Du reste, il n'y a pas que l'opposition politique pour critiquer Macron. D'après un sondage réalisé par OpinionWay, 60 % des Français ont trouvé que le Président n'avait pas été convaincant, 26 % l'ont trouvé convaincant et 14 % « très » convaincant. Selon un autre sondage, seuls 50 % des personnes interrogées estiment que le gouvernement tiendra partiellement compte des avis émis lors du « grand débat ». On ne peut pas dire que la confiance règne.
Malgré son "vœu de vérité", quelle vérité peut-on attendre d'un homme qui, confronté au mouvement des gilets jaunes, a tout dit et son contraire ? Qui, un jour, fait acte de contrition et, le lendemain, assure qu'il va garder le cap ? Qui, en difficulté, prend un air chattemite, mais donne un coup de griffe dès qu'il croit sa position plus solide ? Comment, surtout, accorder la moindre confiance à quelqu'un qui n'a jamais voulu apporter d'explications claires sur ses relations avec Alexandre Benalla ?
Car cette affaire est loin d'être anecdotique. Le secrétaire d'État Mounir Mahjoubi, invité de Jean-Jacques Bourdin ce mercredi matin, a éludé la question en expliquant que le temps qu'on y consacrait était autant de temps perdu pour les problèmes essentiels. Un peu facile ! Dans un entretien à Mediapart, ledit Benalla déclare avoir continué d'échanger régulièrement avec le chef de l'État, via la messagerie Telegram, et qu'il en a gardé la preuve sur son portable. Selon Le Parisien, il aurait même eu des contacts par SMS avec la première dame.
L'Élysée ne saurait se contenter de démentir et d'accuser l'ancien chargé de mission d’entretenir "tout un faisceau de contre-vérités et d’approximations" pour "se venger". On n'est pas entre garnements dans une cour de récréation. S'il veut avoir une chance de retrouver quelque crédit, Emmanuel Macron doit dire toute la vérité sur cette affaire. Faute de quoi, les Français ne pourront qu'entretenir des soupçons légitimes sur sa manière de gouverner.

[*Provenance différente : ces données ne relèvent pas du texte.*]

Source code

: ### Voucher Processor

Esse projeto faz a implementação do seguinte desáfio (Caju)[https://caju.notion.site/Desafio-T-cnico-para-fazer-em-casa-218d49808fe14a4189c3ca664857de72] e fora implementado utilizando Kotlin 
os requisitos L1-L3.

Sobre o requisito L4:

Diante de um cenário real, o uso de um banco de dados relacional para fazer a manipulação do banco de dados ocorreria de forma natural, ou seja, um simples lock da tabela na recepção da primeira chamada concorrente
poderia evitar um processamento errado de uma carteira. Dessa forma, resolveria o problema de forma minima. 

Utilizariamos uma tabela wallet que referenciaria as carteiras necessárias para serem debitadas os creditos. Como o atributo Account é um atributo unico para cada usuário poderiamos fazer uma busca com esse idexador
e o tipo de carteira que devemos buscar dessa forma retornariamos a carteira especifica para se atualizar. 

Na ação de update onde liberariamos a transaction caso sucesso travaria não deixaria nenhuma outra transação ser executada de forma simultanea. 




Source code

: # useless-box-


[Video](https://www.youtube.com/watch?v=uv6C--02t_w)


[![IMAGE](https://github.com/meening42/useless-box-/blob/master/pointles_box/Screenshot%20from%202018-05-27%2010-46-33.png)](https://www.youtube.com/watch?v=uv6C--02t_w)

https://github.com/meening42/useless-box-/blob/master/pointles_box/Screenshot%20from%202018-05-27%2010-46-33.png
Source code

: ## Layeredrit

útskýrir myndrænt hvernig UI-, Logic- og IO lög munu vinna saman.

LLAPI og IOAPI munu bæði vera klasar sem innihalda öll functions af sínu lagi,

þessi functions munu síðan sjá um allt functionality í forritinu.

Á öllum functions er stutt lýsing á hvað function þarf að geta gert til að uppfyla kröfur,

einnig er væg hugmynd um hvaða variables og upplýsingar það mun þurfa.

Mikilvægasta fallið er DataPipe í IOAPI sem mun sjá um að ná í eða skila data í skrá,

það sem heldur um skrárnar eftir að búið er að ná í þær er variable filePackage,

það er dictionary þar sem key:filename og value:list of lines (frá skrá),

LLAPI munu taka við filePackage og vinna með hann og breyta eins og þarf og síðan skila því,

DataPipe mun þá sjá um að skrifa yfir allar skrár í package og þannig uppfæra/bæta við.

Ajoutez l'histoire incroyable des passeports diplomatiques, qui auraient été restitués à Benalla par un "membre de la présidence" (avec, pour seul commentaire : "Tu ne fais pas de bêtises avec"). C'est encore plus grave si c'est avéré !
Si la présidente de la commission des Lois de l'Assemblée a opposé, sans surprise, une fin de non-recevoir aux députés socialistes qui réclamaient une réunion en urgence, la commission des Lois du Sénat ne lâchera pas le morceau : elle a exigé des explications de l'Élysée et n'exclut pas de procéder à de nouvelles auditions, voire de saisir la Justice. La majorité est-elle consciente qu'en favorisant le black-out, elle alimente les rumeurs et pourrait, si l'on découvre un dysfonctionnement ou une connivence, passer pour complice ?
Emmanuel Macron a perdu la confiance des Français. Sa seule chance de s'en sortir honorablement serait de remettre en jeu sa légitimité. S'il se contente de donner des coups de menton, il risque fort de se mettre lui-même KO.